- _PROBLEM TO SOLVE_
Compute how many lines in the entries below include the string "images". Only the number is wanted.

Segment Start: RECORDS PROVIDED

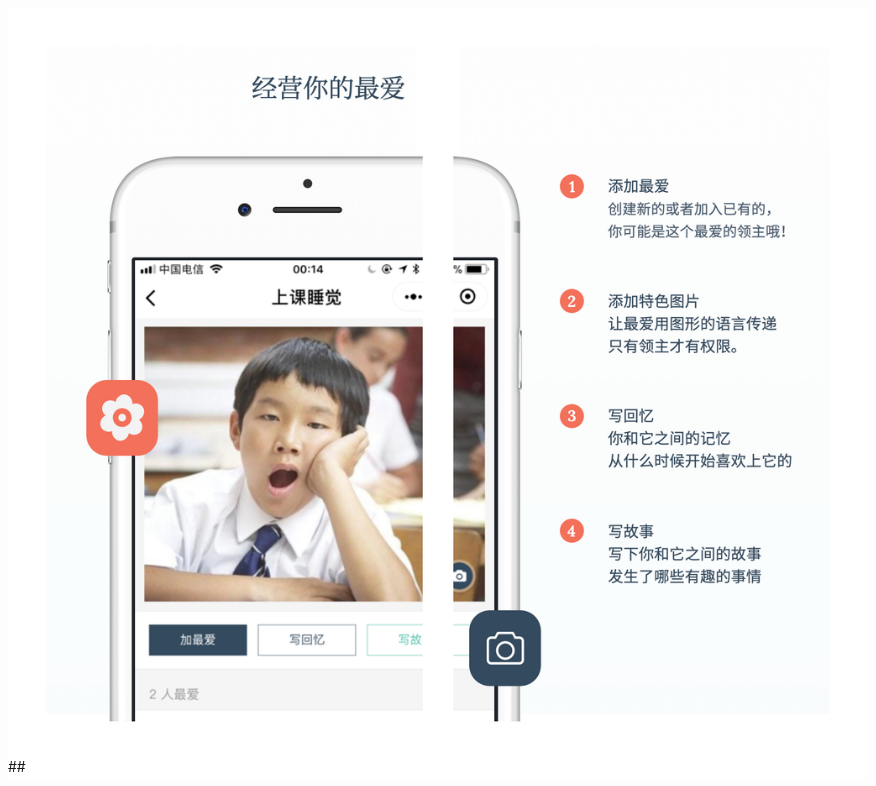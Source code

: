 <img src="https://github.com/baisheng/mp-caixie-love/blob/master/doc/slide-2.png?raw=true" title="slide2" width="1680px">
##
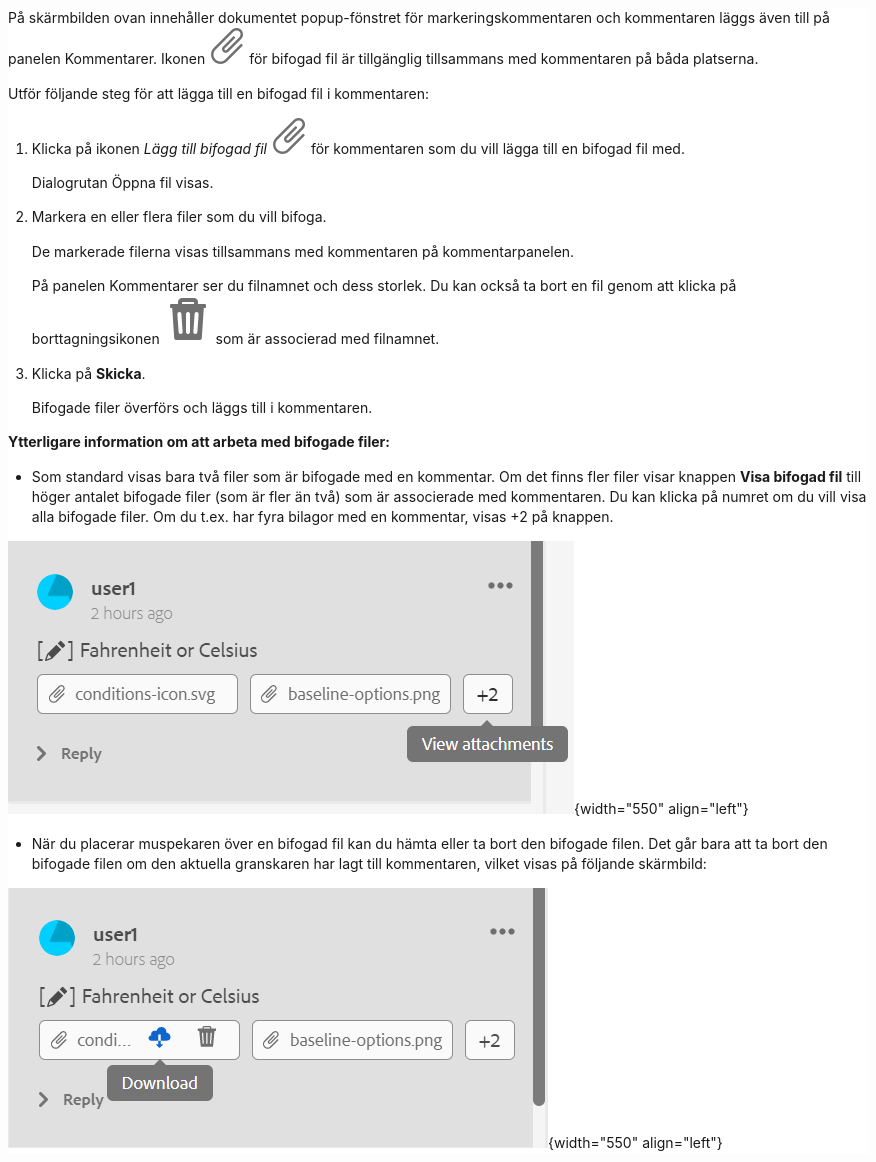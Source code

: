På skärmbilden ovan innehåller dokumentet popup-fönstret för markeringskommentaren och kommentaren läggs även till på panelen Kommentarer. Ikonen ![](images/file-attach-review.svg) för bifogad fil är tillgänglig tillsammans med kommentaren på båda platserna.

Utför följande steg för att lägga till en bifogad fil i kommentaren:

1. Klicka på ikonen *Lägg till bifogad fil* ![](images/file-attach-review.svg) för kommentaren som du vill lägga till en bifogad fil med.

   Dialogrutan Öppna fil visas.

1. Markera en eller flera filer som du vill bifoga.

   De markerade filerna visas tillsammans med kommentaren på kommentarpanelen.

   På panelen Kommentarer ser du filnamnet och dess storlek. Du kan också ta bort en fil genom att klicka på borttagningsikonen ![](images/Delete_icon.svg) som är associerad med filnamnet.

1. Klicka på **Skicka**.

   Bifogade filer överförs och läggs till i kommentaren.


**Ytterligare information om att arbeta med bifogade filer:**

- Som standard visas bara två filer som är bifogade med en kommentar. Om det finns fler filer visar knappen **Visa bifogad fil** till höger antalet bifogade filer \(som är fler än två\) som är associerade med kommentaren. Du kan klicka på numret om du vill visa alla bifogade filer. Om du t.ex. har fyra bilagor med en kommentar, visas +2 på knappen.

![](images/review-view-attachment.png){width="550" align="left"}

- När du placerar muspekaren över en bifogad fil kan du hämta eller ta bort den bifogade filen. Det går bara att ta bort den bifogade filen om den aktuella granskaren har lagt till kommentaren, vilket visas på följande skärmbild:

![](images/current-user-comment-options.png){width="550" align="left"}
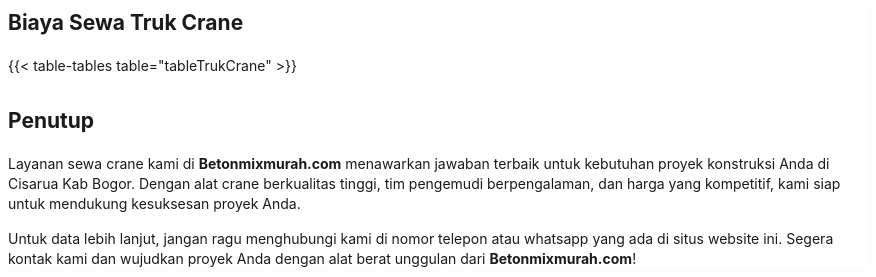 ## Biaya Sewa Truk Crane

{{< table-tables table="tableTrukCrane" >}}

## Penutup

Layanan sewa crane kami di **Betonmixmurah.com** menawarkan jawaban terbaik untuk kebutuhan proyek konstruksi Anda di Cisarua Kab Bogor. Dengan alat crane berkualitas tinggi, tim pengemudi berpengalaman, dan harga yang kompetitif, kami siap untuk mendukung kesuksesan proyek Anda.  

Untuk data lebih lanjut, jangan ragu menghubungi kami di nomor telepon atau whatsapp yang ada di situs website ini. Segera kontak kami dan wujudkan proyek Anda dengan alat berat unggulan dari **Betonmixmurah.com**!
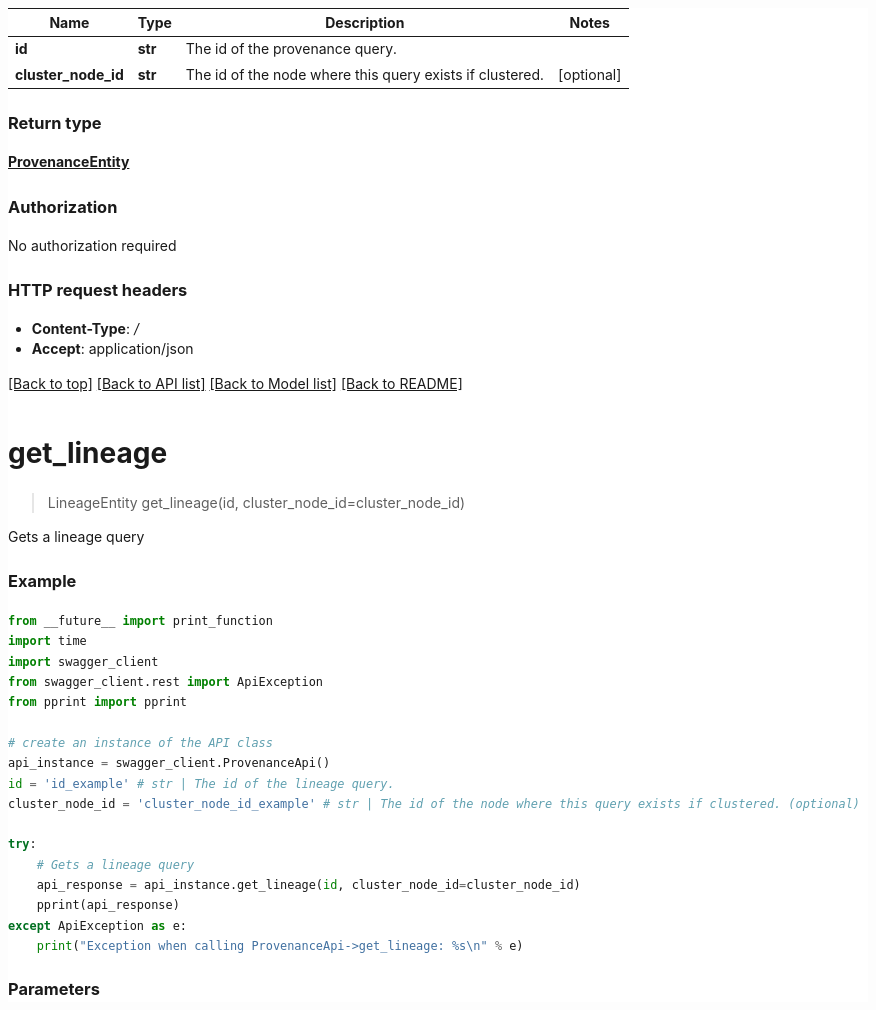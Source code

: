 Name | Type | Description  | Notes
------------- | ------------- | ------------- | -------------
 **id** | **str**| The id of the provenance query. | 
 **cluster_node_id** | **str**| The id of the node where this query exists if clustered. | [optional] 

### Return type

[**ProvenanceEntity**](ProvenanceEntity.md)

### Authorization

No authorization required

### HTTP request headers

 - **Content-Type**: */*
 - **Accept**: application/json

[[Back to top]](#) [[Back to API list]](../README.md#documentation-for-api-endpoints) [[Back to Model list]](../README.md#documentation-for-models) [[Back to README]](../README.md)

# **get_lineage**
> LineageEntity get_lineage(id, cluster_node_id=cluster_node_id)

Gets a lineage query



### Example 
```python
from __future__ import print_function
import time
import swagger_client
from swagger_client.rest import ApiException
from pprint import pprint

# create an instance of the API class
api_instance = swagger_client.ProvenanceApi()
id = 'id_example' # str | The id of the lineage query.
cluster_node_id = 'cluster_node_id_example' # str | The id of the node where this query exists if clustered. (optional)

try: 
    # Gets a lineage query
    api_response = api_instance.get_lineage(id, cluster_node_id=cluster_node_id)
    pprint(api_response)
except ApiException as e:
    print("Exception when calling ProvenanceApi->get_lineage: %s\n" % e)
```

### Parameters
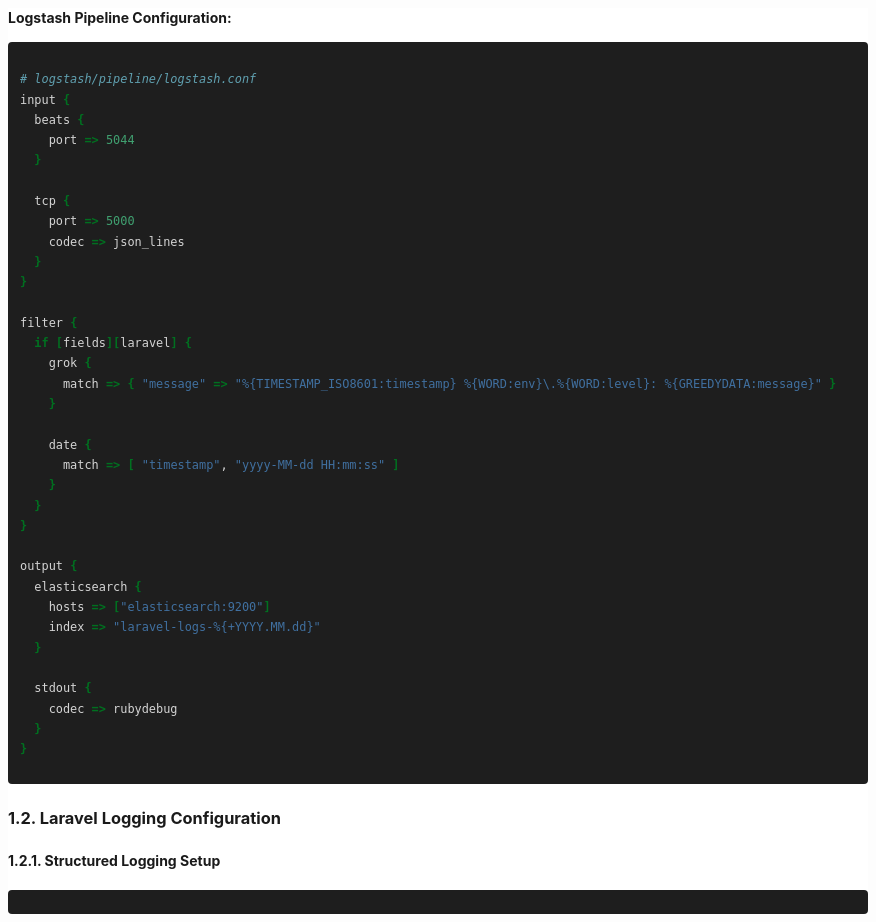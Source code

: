 </div>

**Logstash Pipeline Configuration:**

<div style="background: #1e1e1e; color: #d4d4d4; padding: 12px; border-radius: 4px; font-family: 'Fira Code', monospace;">

```ruby
# logstash/pipeline/logstash.conf
input {
  beats {
    port => 5044
  }

  tcp {
    port => 5000
    codec => json_lines
  }
}

filter {
  if [fields][laravel] {
    grok {
      match => { "message" => "%{TIMESTAMP_ISO8601:timestamp} %{WORD:env}\.%{WORD:level}: %{GREEDYDATA:message}" }
    }

    date {
      match => [ "timestamp", "yyyy-MM-dd HH:mm:ss" ]
    }
  }
}

output {
  elasticsearch {
    hosts => ["elasticsearch:9200"]
    index => "laravel-logs-%{+YYYY.MM.dd}"
  }

  stdout {
    codec => rubydebug
  }
}
```

</div>

### 1.2. Laravel Logging Configuration

#### 1.2.1. Structured Logging Setup

<div style="background: #1e1e1e; color: #d4d4d4; padding: 12px; border-radius: 4px; font-family: 'Fira Code', monospace;">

Segment End: RECORDS PROVIDED

- _EXERCISE SOLUTION_
5